Una scuola elementare di Francoforte è stata travolta dalle polemiche dopo che il preside ha consigliato a una ragazza di indossare un hijab per evitare il bullismo. La madre della studentessa ha riferito alla Bild che sua figlia è stata “picchiata e aggredita verbalmente mentre andava a scuola” da un gruppo di ragazze musulmane.

La figlia è stata presa di mira perché “ha i capelli biondi, non indossa il velo, ha un nome tedesco, di origine ebraica, ed è cristiana”. L’aggressione è stata così sconvolgente che la ragazza adesso non vuole più andare a scuola.

Il preside dell’istituto ha suggerito alla famiglia di insegnare alla bambina a “nascondersi” per non essere più vittima di attacchi: “Vostra figlia non deve dire di essere tedesca e dovrebbe indossare un velo”.

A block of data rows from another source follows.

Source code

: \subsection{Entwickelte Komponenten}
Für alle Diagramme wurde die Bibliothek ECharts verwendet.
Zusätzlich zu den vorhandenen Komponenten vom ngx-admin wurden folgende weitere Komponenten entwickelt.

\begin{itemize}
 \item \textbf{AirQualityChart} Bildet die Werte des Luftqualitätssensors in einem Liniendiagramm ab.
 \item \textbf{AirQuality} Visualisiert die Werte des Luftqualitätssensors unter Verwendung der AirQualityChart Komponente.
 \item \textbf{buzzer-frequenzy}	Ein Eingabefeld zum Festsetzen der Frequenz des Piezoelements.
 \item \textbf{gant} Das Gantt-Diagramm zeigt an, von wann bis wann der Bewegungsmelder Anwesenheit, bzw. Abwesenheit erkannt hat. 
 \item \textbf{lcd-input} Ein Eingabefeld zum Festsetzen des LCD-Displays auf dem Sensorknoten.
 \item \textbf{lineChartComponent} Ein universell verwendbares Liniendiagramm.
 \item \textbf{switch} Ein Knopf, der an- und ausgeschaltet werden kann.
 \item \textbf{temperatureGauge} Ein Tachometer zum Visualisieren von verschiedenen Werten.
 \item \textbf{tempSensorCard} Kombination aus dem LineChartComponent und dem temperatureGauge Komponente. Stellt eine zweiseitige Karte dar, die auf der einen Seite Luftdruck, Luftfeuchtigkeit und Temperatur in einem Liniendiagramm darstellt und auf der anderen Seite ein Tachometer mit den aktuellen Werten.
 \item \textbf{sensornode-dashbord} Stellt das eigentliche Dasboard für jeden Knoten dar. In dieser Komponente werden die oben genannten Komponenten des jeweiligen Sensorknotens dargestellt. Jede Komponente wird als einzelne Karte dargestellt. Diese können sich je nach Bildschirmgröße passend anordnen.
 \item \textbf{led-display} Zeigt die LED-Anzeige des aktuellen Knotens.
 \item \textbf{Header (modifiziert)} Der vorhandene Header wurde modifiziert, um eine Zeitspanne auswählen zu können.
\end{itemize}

La scuola in questione non ha risposto alle domande della Bild. Nel frattempo la madre ha cambiato scuola alla figlia.

Ci sono stati altri casi recenti di “bullismo religioso” in altre scuole in Germania.

Il Bild ne riporta uno accaduto in Baviera, in cui due fratellini sono stati minacciati di decapitazione da un coetaneo perché cristiani. Anche una madre di Bonn racconta un’esperienza simile accaduta alla figlia: “Nostra figlia in terza elementare è stata bullizzata da un compagno mussulmano, che le ha detto che noi saremmo bruciato all’inferno se non crediamo in Allah”.

Il bullismo religioso è particolarmente diffuso a Berlino, dove le scuole hanno motli alunni figli di immigrati. Nel 2018, un gruppo di insegnanti di Berlino ha parlato del bullismo religioso affermando che gli studenti tedeschi potrebbero essere vittime di bullismo anche mangiando un panino al prosciutto a merenda. perché il maiale è proibito nell’Islam.